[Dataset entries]
-- Opening Marker --
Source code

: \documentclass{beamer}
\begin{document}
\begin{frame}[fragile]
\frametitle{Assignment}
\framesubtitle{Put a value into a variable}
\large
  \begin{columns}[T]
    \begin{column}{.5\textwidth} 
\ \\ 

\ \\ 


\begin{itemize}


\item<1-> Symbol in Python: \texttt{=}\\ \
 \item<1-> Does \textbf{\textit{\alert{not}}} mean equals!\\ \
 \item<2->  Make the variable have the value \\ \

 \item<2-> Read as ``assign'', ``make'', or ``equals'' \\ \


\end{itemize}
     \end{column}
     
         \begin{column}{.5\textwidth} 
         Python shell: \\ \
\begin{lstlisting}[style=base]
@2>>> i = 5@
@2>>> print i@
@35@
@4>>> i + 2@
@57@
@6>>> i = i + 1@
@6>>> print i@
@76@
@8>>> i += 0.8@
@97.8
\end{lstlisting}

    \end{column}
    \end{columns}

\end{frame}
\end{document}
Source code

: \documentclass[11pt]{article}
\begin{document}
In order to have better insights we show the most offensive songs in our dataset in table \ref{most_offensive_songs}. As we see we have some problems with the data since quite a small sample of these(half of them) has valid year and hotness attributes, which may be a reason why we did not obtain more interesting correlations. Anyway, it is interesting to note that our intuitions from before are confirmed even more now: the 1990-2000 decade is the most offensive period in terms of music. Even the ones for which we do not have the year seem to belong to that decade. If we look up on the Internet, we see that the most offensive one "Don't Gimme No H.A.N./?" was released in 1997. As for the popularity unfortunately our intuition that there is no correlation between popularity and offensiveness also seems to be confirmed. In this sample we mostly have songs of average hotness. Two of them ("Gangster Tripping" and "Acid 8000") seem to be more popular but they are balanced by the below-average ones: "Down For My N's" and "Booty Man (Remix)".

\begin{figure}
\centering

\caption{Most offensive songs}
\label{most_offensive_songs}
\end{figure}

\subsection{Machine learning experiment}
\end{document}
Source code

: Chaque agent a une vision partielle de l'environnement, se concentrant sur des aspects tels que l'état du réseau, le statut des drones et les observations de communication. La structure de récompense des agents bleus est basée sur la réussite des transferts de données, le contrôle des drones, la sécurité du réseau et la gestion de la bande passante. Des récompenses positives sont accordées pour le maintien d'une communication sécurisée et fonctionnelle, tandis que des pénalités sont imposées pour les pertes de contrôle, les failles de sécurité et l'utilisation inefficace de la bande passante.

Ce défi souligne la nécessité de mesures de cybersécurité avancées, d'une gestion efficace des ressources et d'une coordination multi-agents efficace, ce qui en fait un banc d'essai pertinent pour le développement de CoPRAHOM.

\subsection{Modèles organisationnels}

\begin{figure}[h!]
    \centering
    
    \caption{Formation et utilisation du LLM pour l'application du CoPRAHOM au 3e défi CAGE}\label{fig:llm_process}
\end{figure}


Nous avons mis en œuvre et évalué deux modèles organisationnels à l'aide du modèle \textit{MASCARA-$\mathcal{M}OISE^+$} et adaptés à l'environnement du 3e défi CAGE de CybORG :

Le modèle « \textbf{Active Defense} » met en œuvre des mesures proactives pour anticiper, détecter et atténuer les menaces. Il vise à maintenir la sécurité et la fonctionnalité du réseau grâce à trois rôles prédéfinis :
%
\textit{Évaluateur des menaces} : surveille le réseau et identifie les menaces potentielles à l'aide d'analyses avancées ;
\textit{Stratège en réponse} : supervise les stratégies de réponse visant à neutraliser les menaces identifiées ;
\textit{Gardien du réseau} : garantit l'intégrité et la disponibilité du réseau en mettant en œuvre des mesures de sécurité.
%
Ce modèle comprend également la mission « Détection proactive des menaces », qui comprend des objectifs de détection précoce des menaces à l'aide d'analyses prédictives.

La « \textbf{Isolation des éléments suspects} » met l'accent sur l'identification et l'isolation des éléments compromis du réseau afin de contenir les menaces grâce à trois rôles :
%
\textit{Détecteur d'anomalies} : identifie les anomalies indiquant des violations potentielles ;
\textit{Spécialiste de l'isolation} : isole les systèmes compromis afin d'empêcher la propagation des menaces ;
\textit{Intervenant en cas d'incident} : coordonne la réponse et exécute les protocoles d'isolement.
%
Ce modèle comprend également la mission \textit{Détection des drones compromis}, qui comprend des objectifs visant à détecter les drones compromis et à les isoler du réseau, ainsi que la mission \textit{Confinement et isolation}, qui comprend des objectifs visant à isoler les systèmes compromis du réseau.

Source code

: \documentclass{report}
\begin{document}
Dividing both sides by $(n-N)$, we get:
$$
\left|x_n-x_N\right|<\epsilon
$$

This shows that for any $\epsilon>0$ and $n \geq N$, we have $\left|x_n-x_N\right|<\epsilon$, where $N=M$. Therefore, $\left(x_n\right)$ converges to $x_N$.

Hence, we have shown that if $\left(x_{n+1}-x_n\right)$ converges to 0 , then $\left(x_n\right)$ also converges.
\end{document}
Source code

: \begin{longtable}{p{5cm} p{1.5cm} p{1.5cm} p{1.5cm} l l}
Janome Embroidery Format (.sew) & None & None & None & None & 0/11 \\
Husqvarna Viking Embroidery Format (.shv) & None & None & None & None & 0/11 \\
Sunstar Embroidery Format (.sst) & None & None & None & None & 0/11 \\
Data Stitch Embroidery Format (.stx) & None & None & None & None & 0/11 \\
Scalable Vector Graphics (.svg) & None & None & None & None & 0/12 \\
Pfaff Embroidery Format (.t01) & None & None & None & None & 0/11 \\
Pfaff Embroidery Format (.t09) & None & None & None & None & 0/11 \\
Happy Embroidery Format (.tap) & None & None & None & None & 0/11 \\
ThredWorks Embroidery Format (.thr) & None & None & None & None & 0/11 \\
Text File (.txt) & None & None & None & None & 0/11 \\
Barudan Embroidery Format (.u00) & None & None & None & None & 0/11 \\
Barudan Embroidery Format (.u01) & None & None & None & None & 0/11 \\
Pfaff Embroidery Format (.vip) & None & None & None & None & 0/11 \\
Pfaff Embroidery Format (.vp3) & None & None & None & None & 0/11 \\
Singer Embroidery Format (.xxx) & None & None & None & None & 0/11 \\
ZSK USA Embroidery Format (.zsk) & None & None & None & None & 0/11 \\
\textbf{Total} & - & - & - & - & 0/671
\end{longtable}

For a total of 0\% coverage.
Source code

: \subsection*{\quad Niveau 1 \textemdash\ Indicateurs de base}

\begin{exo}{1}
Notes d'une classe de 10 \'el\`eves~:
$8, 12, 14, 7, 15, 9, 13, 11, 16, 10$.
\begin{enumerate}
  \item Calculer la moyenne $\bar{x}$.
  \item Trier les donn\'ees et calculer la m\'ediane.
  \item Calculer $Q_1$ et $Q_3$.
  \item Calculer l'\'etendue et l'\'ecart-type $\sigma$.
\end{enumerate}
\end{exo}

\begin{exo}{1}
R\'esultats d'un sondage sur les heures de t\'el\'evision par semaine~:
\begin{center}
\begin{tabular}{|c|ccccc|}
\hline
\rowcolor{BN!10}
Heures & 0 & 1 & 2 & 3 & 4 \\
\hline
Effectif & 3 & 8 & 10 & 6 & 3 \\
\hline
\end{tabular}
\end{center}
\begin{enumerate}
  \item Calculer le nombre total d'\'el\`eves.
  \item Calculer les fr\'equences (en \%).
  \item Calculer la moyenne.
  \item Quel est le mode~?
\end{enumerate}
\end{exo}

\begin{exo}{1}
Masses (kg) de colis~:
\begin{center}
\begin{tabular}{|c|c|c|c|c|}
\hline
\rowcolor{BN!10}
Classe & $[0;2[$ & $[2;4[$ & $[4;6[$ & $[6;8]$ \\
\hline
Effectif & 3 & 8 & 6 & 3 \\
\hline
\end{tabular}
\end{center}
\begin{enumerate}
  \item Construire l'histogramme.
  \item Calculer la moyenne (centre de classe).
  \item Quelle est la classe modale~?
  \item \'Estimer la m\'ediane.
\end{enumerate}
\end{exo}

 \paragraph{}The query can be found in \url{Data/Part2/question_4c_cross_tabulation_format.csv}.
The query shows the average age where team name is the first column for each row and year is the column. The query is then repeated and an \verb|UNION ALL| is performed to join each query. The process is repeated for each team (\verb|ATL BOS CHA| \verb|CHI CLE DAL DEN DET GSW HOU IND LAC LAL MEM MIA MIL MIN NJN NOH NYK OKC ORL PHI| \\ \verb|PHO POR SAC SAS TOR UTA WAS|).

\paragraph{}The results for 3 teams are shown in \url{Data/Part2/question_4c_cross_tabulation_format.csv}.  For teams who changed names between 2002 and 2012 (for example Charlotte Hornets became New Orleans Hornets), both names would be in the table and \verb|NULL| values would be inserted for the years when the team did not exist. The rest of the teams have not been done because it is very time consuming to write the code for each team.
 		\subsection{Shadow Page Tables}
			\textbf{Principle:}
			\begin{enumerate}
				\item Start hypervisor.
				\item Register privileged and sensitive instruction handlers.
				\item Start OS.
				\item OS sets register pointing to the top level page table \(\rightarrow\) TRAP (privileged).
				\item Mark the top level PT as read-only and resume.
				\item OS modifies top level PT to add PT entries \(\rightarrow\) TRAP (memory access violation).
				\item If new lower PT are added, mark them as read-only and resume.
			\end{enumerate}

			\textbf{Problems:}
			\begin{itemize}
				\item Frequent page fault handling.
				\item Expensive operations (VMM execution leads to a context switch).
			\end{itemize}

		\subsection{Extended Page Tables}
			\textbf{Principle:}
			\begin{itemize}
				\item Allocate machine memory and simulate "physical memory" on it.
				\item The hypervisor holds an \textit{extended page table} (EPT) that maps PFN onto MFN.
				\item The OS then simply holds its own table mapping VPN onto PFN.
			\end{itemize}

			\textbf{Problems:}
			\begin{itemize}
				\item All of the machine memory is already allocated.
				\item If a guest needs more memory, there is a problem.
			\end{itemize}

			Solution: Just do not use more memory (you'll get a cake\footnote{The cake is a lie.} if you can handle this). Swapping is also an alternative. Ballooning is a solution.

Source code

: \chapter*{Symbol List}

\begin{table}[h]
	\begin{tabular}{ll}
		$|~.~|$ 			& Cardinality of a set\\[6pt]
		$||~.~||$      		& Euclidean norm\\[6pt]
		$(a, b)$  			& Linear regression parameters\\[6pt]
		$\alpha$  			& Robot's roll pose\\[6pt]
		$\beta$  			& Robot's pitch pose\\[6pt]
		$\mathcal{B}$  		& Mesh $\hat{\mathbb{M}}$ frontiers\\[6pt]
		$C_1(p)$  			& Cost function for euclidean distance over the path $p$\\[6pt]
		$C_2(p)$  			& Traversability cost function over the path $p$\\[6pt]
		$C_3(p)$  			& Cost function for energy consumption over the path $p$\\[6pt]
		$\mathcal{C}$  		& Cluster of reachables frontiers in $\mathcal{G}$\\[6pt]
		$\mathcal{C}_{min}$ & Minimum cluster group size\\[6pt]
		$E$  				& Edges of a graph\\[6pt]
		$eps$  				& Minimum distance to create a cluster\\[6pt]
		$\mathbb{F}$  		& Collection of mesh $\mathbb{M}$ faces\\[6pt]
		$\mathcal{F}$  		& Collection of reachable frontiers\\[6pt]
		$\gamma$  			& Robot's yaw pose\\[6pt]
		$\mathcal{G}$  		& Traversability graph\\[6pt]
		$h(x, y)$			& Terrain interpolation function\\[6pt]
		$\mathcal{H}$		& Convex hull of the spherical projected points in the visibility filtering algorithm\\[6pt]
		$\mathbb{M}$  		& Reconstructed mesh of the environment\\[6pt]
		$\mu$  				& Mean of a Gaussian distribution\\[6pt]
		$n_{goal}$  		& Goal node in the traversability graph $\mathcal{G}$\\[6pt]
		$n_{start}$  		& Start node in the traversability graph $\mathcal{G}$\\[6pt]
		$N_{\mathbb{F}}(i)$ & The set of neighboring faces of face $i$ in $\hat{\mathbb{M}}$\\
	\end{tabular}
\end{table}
-- Closing Marker --
About this exercise:
Filter the data above, keeping only lines that include the string "CoPRAHOM".

Response:
Ce défi souligne la nécessité de mesures de cybersécurité avancées, d'une gestion efficace des ressources et d'une coordination multi-agents efficace, ce qui en fait un banc d'essai pertinent pour le développement de CoPRAHOM.
    \caption{Formation et utilisation du LLM pour l'application du CoPRAHOM au 3e défi CAGE}\label{fig:llm_process}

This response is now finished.